21 Kasım 2024 Perşembe

Mali-ekonomik kriz ve işçi sınıfının öncülük sorumluluğu

Bu bahiste tek başına kurtuluş yok. Tek tek fabrika ve irili ufaklı işletmelerdeki yalıtık eylemlerle sonuç almak, kriz öncesi koşullardan yüz kat daha güç olacaktır. İşçi sınıfı, ancak birleşik eylem temelinde, sıkı bir sınıf dayanışmasıyla yol alabilir. Ancak bu yoldan, yeni bir toplumsal ruh halinin gelişmesine, ezilenlerin mücadeleci birliğine, yeni bir 15-16 Haziran'a, yeni bir '89-'91 işçi kitle eylemleri dalgasına, yeni bir Gezi-Haziran ayaklanmasına, yeni bir Kobanê serhildanına önderlik edebilir.

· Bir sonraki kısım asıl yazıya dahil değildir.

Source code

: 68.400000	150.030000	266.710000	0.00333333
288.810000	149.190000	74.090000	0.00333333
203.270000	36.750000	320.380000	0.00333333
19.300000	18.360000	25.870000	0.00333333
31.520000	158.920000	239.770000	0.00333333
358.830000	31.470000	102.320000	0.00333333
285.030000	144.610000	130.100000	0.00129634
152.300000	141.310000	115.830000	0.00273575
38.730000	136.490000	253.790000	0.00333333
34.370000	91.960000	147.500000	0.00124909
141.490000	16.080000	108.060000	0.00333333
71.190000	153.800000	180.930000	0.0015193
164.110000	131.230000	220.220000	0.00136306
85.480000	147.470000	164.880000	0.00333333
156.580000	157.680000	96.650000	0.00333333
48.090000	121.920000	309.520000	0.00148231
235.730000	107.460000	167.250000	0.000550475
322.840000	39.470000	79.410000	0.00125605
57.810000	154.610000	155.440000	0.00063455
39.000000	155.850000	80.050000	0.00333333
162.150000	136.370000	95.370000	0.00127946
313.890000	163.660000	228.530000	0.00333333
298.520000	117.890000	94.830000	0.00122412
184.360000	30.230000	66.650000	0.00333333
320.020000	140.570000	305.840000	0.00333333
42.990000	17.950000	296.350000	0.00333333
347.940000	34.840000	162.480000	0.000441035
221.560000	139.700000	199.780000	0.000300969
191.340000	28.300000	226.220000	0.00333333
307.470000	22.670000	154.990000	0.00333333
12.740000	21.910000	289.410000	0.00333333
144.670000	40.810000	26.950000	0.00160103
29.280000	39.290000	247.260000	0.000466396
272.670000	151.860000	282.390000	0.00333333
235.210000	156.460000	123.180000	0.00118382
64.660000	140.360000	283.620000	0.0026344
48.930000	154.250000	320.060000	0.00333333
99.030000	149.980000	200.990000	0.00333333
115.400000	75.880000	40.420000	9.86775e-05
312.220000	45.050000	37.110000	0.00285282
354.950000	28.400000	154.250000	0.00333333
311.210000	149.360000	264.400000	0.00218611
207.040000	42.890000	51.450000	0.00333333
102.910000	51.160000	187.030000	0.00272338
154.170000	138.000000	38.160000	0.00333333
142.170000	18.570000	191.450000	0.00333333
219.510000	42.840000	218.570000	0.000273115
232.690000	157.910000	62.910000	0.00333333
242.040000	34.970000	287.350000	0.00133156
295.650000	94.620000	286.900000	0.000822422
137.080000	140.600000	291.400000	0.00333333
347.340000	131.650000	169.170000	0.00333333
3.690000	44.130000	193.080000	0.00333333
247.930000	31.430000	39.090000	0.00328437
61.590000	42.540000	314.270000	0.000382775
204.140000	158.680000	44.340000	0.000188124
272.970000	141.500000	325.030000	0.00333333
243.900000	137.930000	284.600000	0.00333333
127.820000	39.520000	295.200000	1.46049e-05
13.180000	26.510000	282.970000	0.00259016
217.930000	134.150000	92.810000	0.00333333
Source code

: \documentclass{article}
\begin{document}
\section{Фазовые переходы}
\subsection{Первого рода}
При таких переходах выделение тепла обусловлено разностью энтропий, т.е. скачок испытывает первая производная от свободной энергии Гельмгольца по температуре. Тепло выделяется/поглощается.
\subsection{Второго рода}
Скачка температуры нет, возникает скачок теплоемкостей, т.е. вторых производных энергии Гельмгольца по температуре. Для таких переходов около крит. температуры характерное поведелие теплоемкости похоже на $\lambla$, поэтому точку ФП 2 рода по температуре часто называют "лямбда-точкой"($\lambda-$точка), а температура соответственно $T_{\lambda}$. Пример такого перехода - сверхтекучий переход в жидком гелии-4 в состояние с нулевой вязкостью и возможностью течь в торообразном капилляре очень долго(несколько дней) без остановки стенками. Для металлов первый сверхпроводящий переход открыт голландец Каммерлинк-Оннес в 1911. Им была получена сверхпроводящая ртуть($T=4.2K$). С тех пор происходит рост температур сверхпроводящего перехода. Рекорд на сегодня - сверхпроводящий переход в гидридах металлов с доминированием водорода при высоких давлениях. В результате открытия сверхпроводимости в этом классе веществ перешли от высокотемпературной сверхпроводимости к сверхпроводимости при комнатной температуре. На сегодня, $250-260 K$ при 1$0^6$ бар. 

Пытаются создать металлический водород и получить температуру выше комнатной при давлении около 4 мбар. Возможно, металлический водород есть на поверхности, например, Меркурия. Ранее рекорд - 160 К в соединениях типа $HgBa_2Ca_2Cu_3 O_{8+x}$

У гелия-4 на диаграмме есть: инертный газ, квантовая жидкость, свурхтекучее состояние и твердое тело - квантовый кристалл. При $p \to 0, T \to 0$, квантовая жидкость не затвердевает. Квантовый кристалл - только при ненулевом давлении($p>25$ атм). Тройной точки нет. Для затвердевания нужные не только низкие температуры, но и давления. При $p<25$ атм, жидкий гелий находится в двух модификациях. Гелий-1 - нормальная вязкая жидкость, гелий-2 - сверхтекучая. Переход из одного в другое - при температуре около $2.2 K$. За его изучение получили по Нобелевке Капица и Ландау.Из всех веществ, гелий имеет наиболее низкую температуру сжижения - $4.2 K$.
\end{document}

Faşist Erdoğan ve diktatörlüğün, mali ve ekonomik krizi, işçilerin ve emekçilerin kanını emerek yönetme plan ve saldırısını ancak bu yoldan püskürtebilir.

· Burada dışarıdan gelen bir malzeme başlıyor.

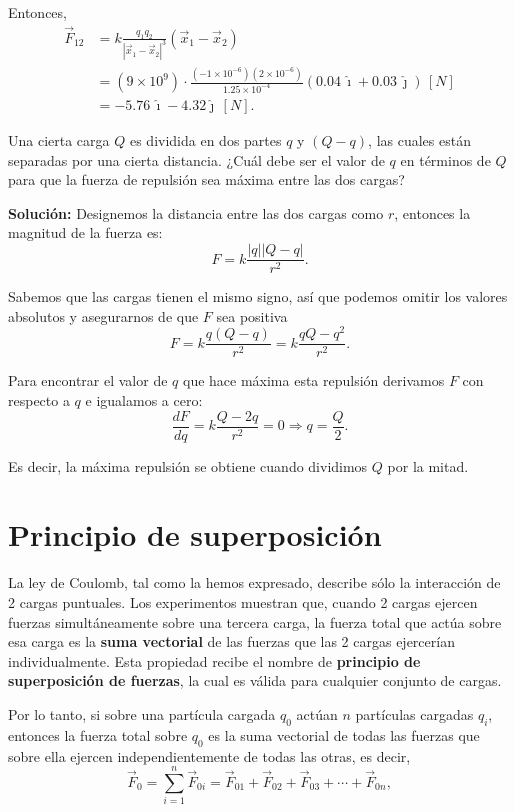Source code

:\begin{ejemplo}
Entonces,
\begin{align*}
    \vec{F}_{12} &= k \frac{q_1q_2}{|\vec{x}_1 - \vec{x}_2|^3} (\vec{x}_1 - \vec{x}_2) \\
&= (9 \times 10^9) \cdot \frac{(-1\times 10^{-6})(2\times 10^{-6})}{1.25 \times 10^{-4}} (0.04 \,\hat{\imath} + 0.03 \,\hat{\jmath})  \, [N]\\
&= -5.76 \,\hat{\imath} - 4.32 \hat{\jmath} \,[N].
\end{align*}

\end{ejemplo}


\begin{ejemplo}
    Una cierta carga $Q$ es dividida en dos partes $q$ y $(Q-q)$, las cuales están separadas por una cierta distancia. ¿Cuál debe ser el valor de $q$ en términos de $Q$ para que la fuerza de repulsión sea máxima entre las dos cargas?

\textbf{Solución:} Designemos la distancia entre las dos cargas como $r$, entonces la magnitud de la fuerza es:
$$F = k \frac{|q||Q-q|}{r^2}.$$

Sabemos que las cargas tienen el mismo signo, así que podemos omitir los valores absolutos y asegurarnos de que $F$ sea positiva
$$F = k \frac{q(Q-q)}{r^2} = k \frac{qQ-q^2}{r^2}.$$

Para encontrar el valor de $q$ que hace máxima esta repulsión derivamos $F$ con respecto a $q$ e igualamos a cero:
$$\frac{dF}{dq} = k \frac{Q -2q}{r^2} = 0 \Rightarrow q = \frac{Q}{2}.$$

Es decir, la máxima repulsión se obtiene cuando dividimos $Q$ por la mitad.
\end{ejemplo}


 \section{Principio de superposición}

La ley de Coulomb, tal como la hemos expresado, describe sólo la interacción de 2 cargas puntuales. Los experimentos muestran que, cuando 2 cargas ejercen fuerzas simultáneamente sobre una tercera carga, la fuerza total que actúa sobre esa carga es la \textbf{suma vectorial} de las fuerzas que las 2 cargas ejercerían individualmente. Esta propiedad recibe el nombre de \textbf{principio de superposición de fuerzas}, la cual es válida para cualquier conjunto de cargas.

Por lo tanto, si sobre una partícula cargada $q_0$ actúan $n$ partículas cargadas $q_i$, entonces la fuerza total sobre $q_0$ es la suma vectorial de todas las fuerzas que sobre ella ejercen independientemente de todas las otras, es decir,
$$\vec{F}_0 = \sum_{i=1}^n \vec{F}_{0i} = \vec{F}_{01} + \vec{F}_{02} + \vec{F}_{03} + \cdots + \vec{F}_{0n},$$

Atılım gazetesinin bu haftaki "Gündem" köşesinde Türkiye'de yaşanan ekonomik kriz ve işçi sınıfının öncülük rolü işlendi.
 
Atılım Gazetesi'nin Gündem yazısı şöyle:
 
Erdoğan'ın, ailesinin, himayesi altında palazlanmayı sürdüren sermaye güçlerinin, burjuva ordunun yönetici kesimleriyle, polisle, MİT'le, silahsız yüksek bürokrasiyle bütünleşmesine dayalı faşist şeflik rejimi, mali ve ekonomik krizin kuşatması altında. Ekonomi içindeki payı yüzde 30'a çıkmış, 2 milyon 300 bin işçinin işgücünün yağmalandığı inşaat sektöründen başlayarak, değişik sektörlerde boy göstermeye başlayan iflas ve üretimi sınırlama örnekleri artmayı sürdürüyor. Gelişmenin yönünün bu doğrultuda olacağı egemenler cephesinden de yadsınamıyor.
 
Krizin yönetimi, işbirlikçi tekelci sermayeye, özel olarak faşist şefin himayesi altındaki tekellere yıkıcı bir fatura çıkarmaması, politik rejimi sarsacak, Saray'ı tepetaklak edecek sonuçlara yol açmaması için hazırlanan "yeni ekonomi programı" henüz uygulamaya girmeden aşınmaya başladı. "Yeni ekonomi programı"nın, uluslararası mali ve sınai tekellere güvence verme temelinde yükseldiği herkesin gözleri önünde. McKinsey'le yapılan anlaşma bu doğrultudaki öncü hamle oldu. Ne var ki, perde ardındaki diğer etkenler bir yana, bu anlaşmaya karşı bir toplumsal itiraz ve öfke oluşmaya başladığı, bunun Erdoğan diktatörlüğünün politik etkisi altındaki kesimleri de kendisine çekebileceği ortaya çıkınca, faşist şef, damat Berat'ın "ihanet" madalyasını alıp, kendi göğsüne takmak zorunda kaldı. Yeni ekonomi programının yediği bu ilk darbeyi, dibe vurmuş bir pazarlamacı ruhu ve demagogluğuyla "yedi düvele meydan okuyan adam" tavrı olarak propagandaya girişti. Bunun üzerine, burjuva medyayı ele geçirmiş olan faşist politik İslamcı tekellerin kalemşörleri, ihanet pankartını, kahramanlık pankartıyla değiştirmede olağanüstü bir kıvraklık sergilemek için birbirleriyle yarışa başladılar. McKinsey'le yapılan anlaşmanın bozulmasıyla, işçi ve emekçilerden vergi adı altında gasp edilen paralardan ne kadar ödendiği ise elbette bir "devlet sırrı" olarak kaldı.
 
Sınırsız devlet terörü, sınırsız demagoji ve sınırsız yalana dayalı Erdoğan diktatörlüğünün şimdi yeni bir McKinsey peşinde olduğuna şüphe yok. Bu kez, yalnızca kapsamını ve koşullarını değil, anlaşmanın kendisini de gizlemeye çalışacaklardır. Faşist şef, bu imkânı sonuna kadar zorlayacaktır. Anlaşmanın, örneğin, bir gece yarısı, başta himayesi altındaki tekeller olmak üzere, sermayeye yarı fiyatına döviz satılmasını engellememesi, işçilerin ve emekçilerin iliğine kadar sömürülmesinde sergilenecek katılıkla yetinilmesi için elinden geleni yapacağına ise kuşku yok.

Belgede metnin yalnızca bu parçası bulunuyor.